Share

Makan Siang Di Atas Ranjang

“Ya, papa lihat sendiri.” Agung mengangkat cangkir kopinya kemudian menyeruputnya.

“Memang, siapa yang dihina?” Eliana penasaran, mengapa sampai papanya semarah itu?

Papanya meletakkan kopinya di meja, kemudian menengok ke arah Eliana. Dia akan mengatakan sejujurnya. Papanya menepuk pundaknya, kemudian menangkupkan jari-jari ke sela jarinya yang lain.

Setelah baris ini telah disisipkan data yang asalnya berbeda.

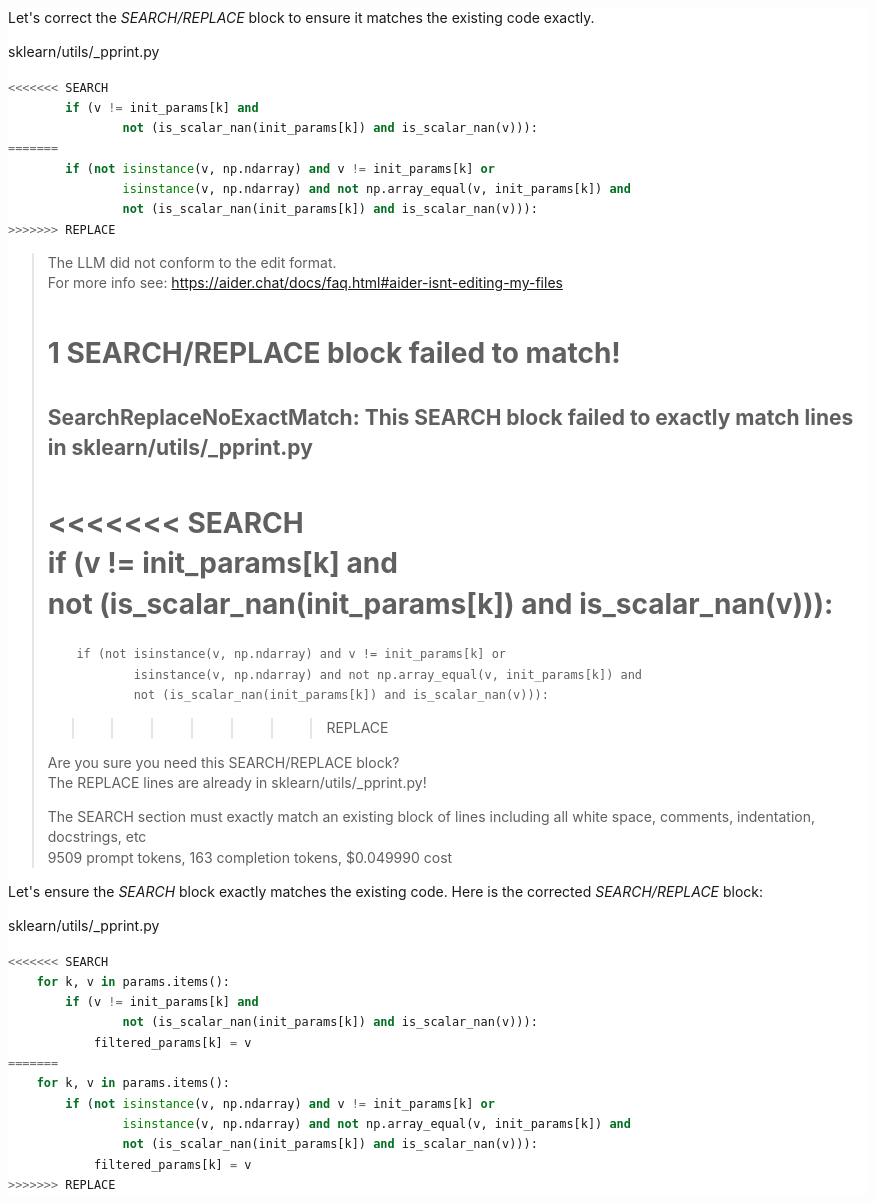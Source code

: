 Let's correct the *SEARCH/REPLACE* block to ensure it matches the existing code exactly.

sklearn/utils/_pprint.py
```python
<<<<<<< SEARCH
        if (v != init_params[k] and
                not (is_scalar_nan(init_params[k]) and is_scalar_nan(v))):
=======
        if (not isinstance(v, np.ndarray) and v != init_params[k] or
                isinstance(v, np.ndarray) and not np.array_equal(v, init_params[k]) and
                not (is_scalar_nan(init_params[k]) and is_scalar_nan(v))):
>>>>>>> REPLACE
```

> The LLM did not conform to the edit format.  
> For more info see: https://aider.chat/docs/faq.html#aider-isnt-editing-my-files  
> # 1 SEARCH/REPLACE block failed to match!  
>   
> ## SearchReplaceNoExactMatch: This SEARCH block failed to exactly match lines in sklearn/utils/_pprint.py  
> <<<<<<< SEARCH  
>         if (v != init_params[k] and  
>                 not (is_scalar_nan(init_params[k]) and is_scalar_nan(v))):  
> =======  
>         if (not isinstance(v, np.ndarray) and v != init_params[k] or  
>                 isinstance(v, np.ndarray) and not np.array_equal(v, init_params[k]) and  
>                 not (is_scalar_nan(init_params[k]) and is_scalar_nan(v))):  
> >>>>>>> REPLACE  
>   
> Are you sure you need this SEARCH/REPLACE block?  
> The REPLACE lines are already in sklearn/utils/_pprint.py!  
>   
> The SEARCH section must exactly match an existing block of lines including all white space, comments, indentation, docstrings, etc  
> 9509 prompt tokens, 163 completion tokens, $0.049990 cost  

Let's ensure the *SEARCH* block exactly matches the existing code. Here is the corrected *SEARCH/REPLACE* block:

sklearn/utils/_pprint.py
```python
<<<<<<< SEARCH
    for k, v in params.items():
        if (v != init_params[k] and
                not (is_scalar_nan(init_params[k]) and is_scalar_nan(v))):
            filtered_params[k] = v
=======
    for k, v in params.items():
        if (not isinstance(v, np.ndarray) and v != init_params[k] or
                isinstance(v, np.ndarray) and not np.array_equal(v, init_params[k]) and
                not (is_scalar_nan(init_params[k]) and is_scalar_nan(v))):
            filtered_params[k] = v
>>>>>>> REPLACE
```
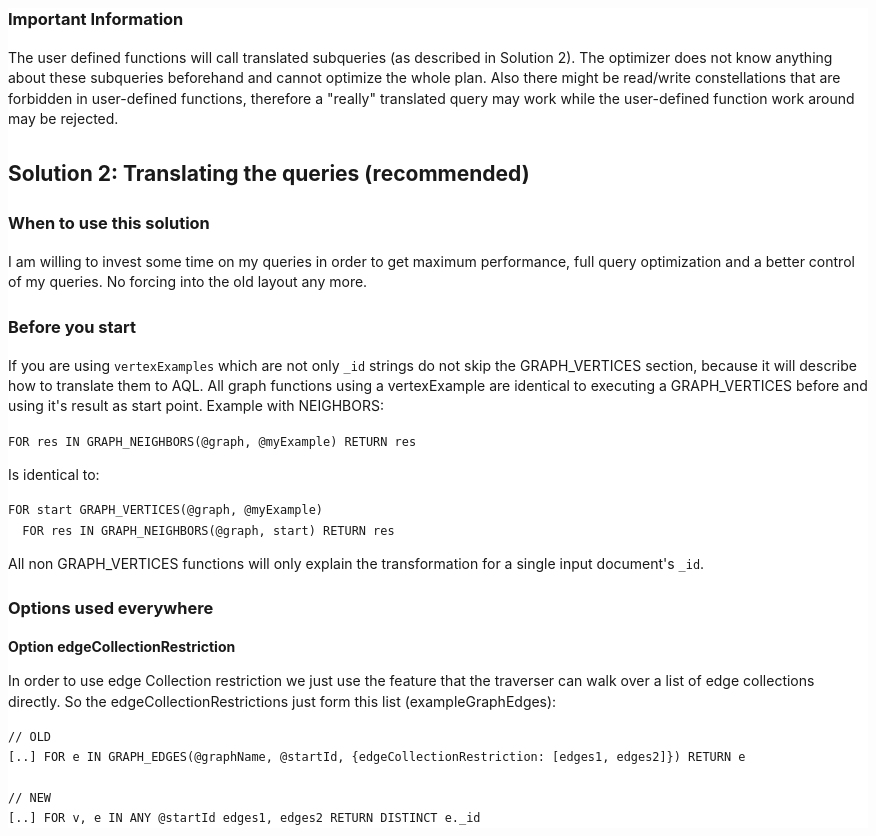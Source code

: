 ### Important Information

The user defined functions will call translated subqueries (as described in Solution 2).
The optimizer does not know anything about these subqueries beforehand and cannot optimize the whole plan.
Also there might be read/write constellations that are forbidden in user-defined functions, therefore
a "really" translated query may work while the user-defined function work around may be rejected.

Solution 2: Translating the queries (recommended)
-------------------------------------------------

### When to use this solution

I am willing to invest some time on my queries in order to get
maximum performance, full query optimization and a better
control of my queries. No forcing into the old layout
any more.

### Before you start

If you are using `vertexExamples` which are not only `_id` strings do not skip
the GRAPH_VERTICES section, because it will describe how to translate them to
AQL. All graph functions using a vertexExample are identical to executing a
GRAPH_VERTICES before and using it's result as start point.
Example with NEIGHBORS:

```
FOR res IN GRAPH_NEIGHBORS(@graph, @myExample) RETURN res
```

Is identical to:

```
FOR start GRAPH_VERTICES(@graph, @myExample)
  FOR res IN GRAPH_NEIGHBORS(@graph, start) RETURN res
```

All non GRAPH_VERTICES functions will only explain the transformation for a single input document's `_id`.

### Options used everywhere

**Option edgeCollectionRestriction**

In order to use edge Collection restriction we just use the feature that the traverser
can walk over a list of edge collections directly. So the edgeCollectionRestrictions
just form this list (exampleGraphEdges):

```
// OLD
[..] FOR e IN GRAPH_EDGES(@graphName, @startId, {edgeCollectionRestriction: [edges1, edges2]}) RETURN e

// NEW
[..] FOR v, e IN ANY @startId edges1, edges2 RETURN DISTINCT e._id
```
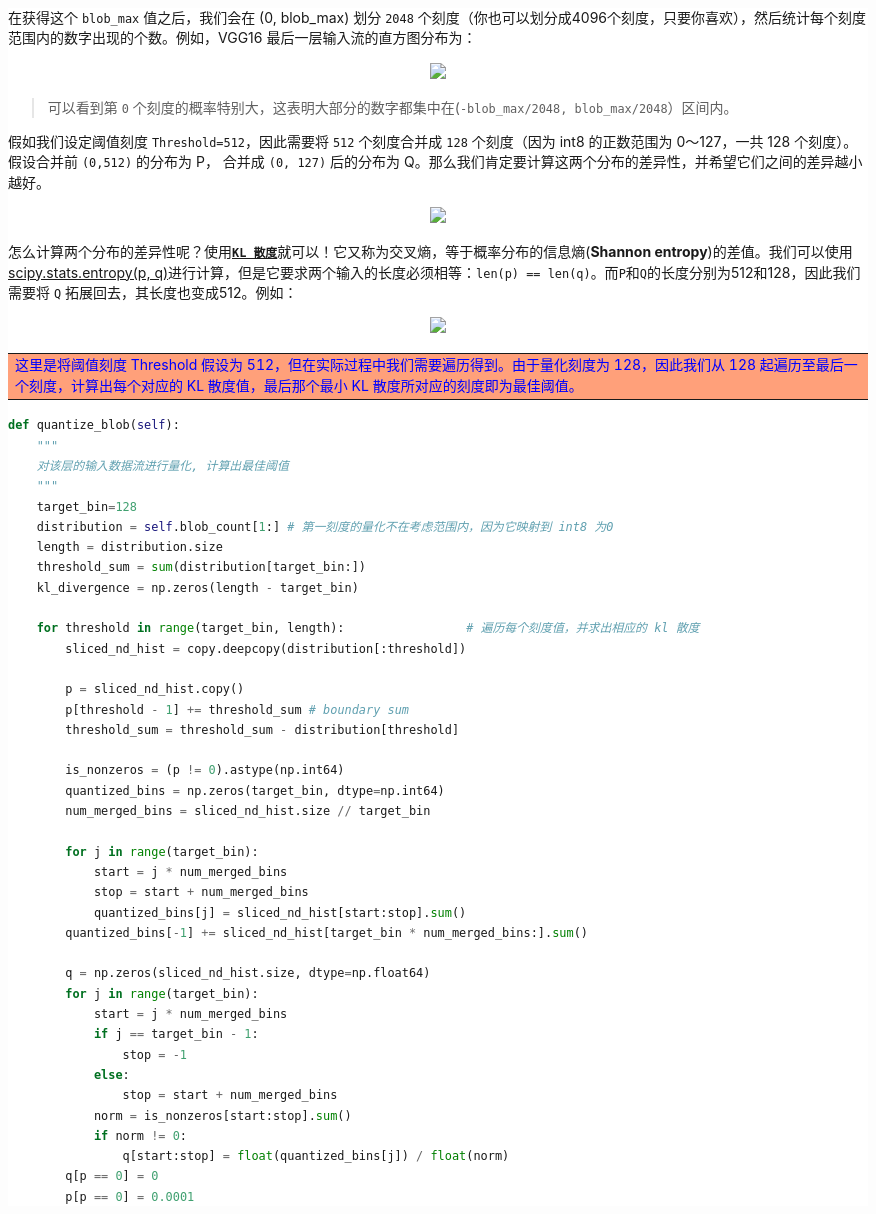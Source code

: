在获得这个 `blob_max` 值之后，我们会在 (0, blob_max) 划分 `2048` 个刻度（你也可以划分成4096个刻度，只要你喜欢），然后统计每个刻度范围内的数字出现的个数。例如，VGG16 最后一层输入流的直方图分布为：

<p align="center">
    <img width="40%" src="https://cdn.jsdelivr.net/gh/YunYang1994/blogimgs/理解英伟达-TensorRT-的-INT8-加速原理-20210609152447.png" style="max-width:60%;"></p>

> 可以看到第 `0` 个刻度的概率特别大，这表明大部分的数字都集中在(`-blob_max/2048, blob_max/2048`）区间内。

假如我们设定阈值刻度 `Threshold=512`，因此需要将 `512` 个刻度合并成 `128` 个刻度（因为 int8 的正数范围为 0～127，一共 128 个刻度）。假设合并前 `(0,512)` 的分布为 P， 合并成 `(0, 127)` 后的分布为 Q。那么我们肯定要计算这两个分布的差异性，并希望它们之间的差异越小越好。

<p align="center">
    <img width="43%" src="https://cdn.jsdelivr.net/gh/YunYang1994/blogimgs/理解英伟达-TensorRT-的-INT8-加速原理-20210609152516.png" style="max-width:80%;"></p>
    
怎么计算两个分布的差异性呢？使用[**`KL 散度`**](https://baike.baidu.com/item/相对熵/4233536?fromtitle=KL散度&fromid=23238109&fr=aladdin)就可以！它又称为交叉熵，等于概率分布的信息熵(**Shannon entropy**)的差值。我们可以使用[scipy.stats.entropy(p, q)](https://docs.scipy.org/doc/scipy/reference/generated/scipy.stats.entropy.html)进行计算，但是它要求两个输入的长度必须相等：`len(p) == len(q)`。而`P`和`Q`的长度分别为512和128，因此我们需要将 `Q` 拓展回去，其长度也变成512。例如：

<p align="center">
    <img width="100%" src="https://cdn.jsdelivr.net/gh/YunYang1994/blogimgs/理解英伟达-TensorRT-的-INT8-加速原理-20210609152539.png" style="max-width:100%;"></p>

<table><center><td bgcolor= LightSalmon><font color=blue>
这里是将阈值刻度 Threshold 假设为 512，但在实际过程中我们需要遍历得到。由于量化刻度为 128，因此我们从 128 起遍历至最后一个刻度，计算出每个对应的 KL 散度值，最后那个最小 KL 散度所对应的刻度即为最佳阈值。</font></strong></td></center></table>

```python
def quantize_blob(self):
    """
    对该层的输入数据流进行量化, 计算出最佳阈值
    """
    target_bin=128
    distribution = self.blob_count[1:] # 第一刻度的量化不在考虑范围内，因为它映射到 int8 为0
    length = distribution.size
    threshold_sum = sum(distribution[target_bin:])
    kl_divergence = np.zeros(length - target_bin)

    for threshold in range(target_bin, length):                 # 遍历每个刻度值，并求出相应的 kl 散度
        sliced_nd_hist = copy.deepcopy(distribution[:threshold])

        p = sliced_nd_hist.copy()
        p[threshold - 1] += threshold_sum # boundary sum
        threshold_sum = threshold_sum - distribution[threshold]

        is_nonzeros = (p != 0).astype(np.int64)
        quantized_bins = np.zeros(target_bin, dtype=np.int64)
        num_merged_bins = sliced_nd_hist.size // target_bin

        for j in range(target_bin):
            start = j * num_merged_bins
            stop = start + num_merged_bins
            quantized_bins[j] = sliced_nd_hist[start:stop].sum()
        quantized_bins[-1] += sliced_nd_hist[target_bin * num_merged_bins:].sum()

        q = np.zeros(sliced_nd_hist.size, dtype=np.float64)
        for j in range(target_bin):
            start = j * num_merged_bins
            if j == target_bin - 1:
                stop = -1
            else:
                stop = start + num_merged_bins
            norm = is_nonzeros[start:stop].sum()
            if norm != 0:
                q[start:stop] = float(quantized_bins[j]) / float(norm)
        q[p == 0] = 0
        p[p == 0] = 0.0001
```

“Eliana, dia menghina suamimu, karena jadi tukang ojek. Papa kira, suamimu ada hubungan dengannya sebelumnya. Sebab, dia sangat kesal walau sudah papa tunjukkan kebenarannya. Dia tetap menganggap suamimu ini tidak berguna.” Lelaki paruh baya itu kemudian menjelaskan apa yang dia alami bersama menantunya tersebut.

“Aku juga heran, Pa. Mengapa orang-orang masih usil mengurusi hal-hal yang bukan urusannya. Memang kalau kaya bisa dijamin manusiawi? Memang kalau kaya bisa selamanya? Kalau tidak usaha mana bisa kaya?” Eliana merasa saangat gemas mendengar suaminya itu dihina.

“Itulah, otak kerdil, selalu berpikir hanya harta saja yang berguna. Padahalmasih banyak hal lain di dunia ini yang bisa dibanggakan. Kemana suamimu? Aku mau tanya siapa sebenarnya Pambudi? Mengapa dia bisa sangat membancinya.” Agung bertanya pada Eliana anaknya.

“Dia ada di depan, Pa. Mau aku panggilkan?” Eliana berjalan meninggalkan papanya untuk memanggil suaminya. Eliana masuk ke dalam rumah untuk

memanggilkan Bayu. Eliana dengan anggun berjalan menuju ke dalam rumah. Tutukan suara sepatunya terdengar oleh Bayu yang mulai terpejam di atas kursi empuk di ruang tengah. Televisinya menyala, tapi bukan televisinya yang di tonton tetapi televisinya yang menontonnya.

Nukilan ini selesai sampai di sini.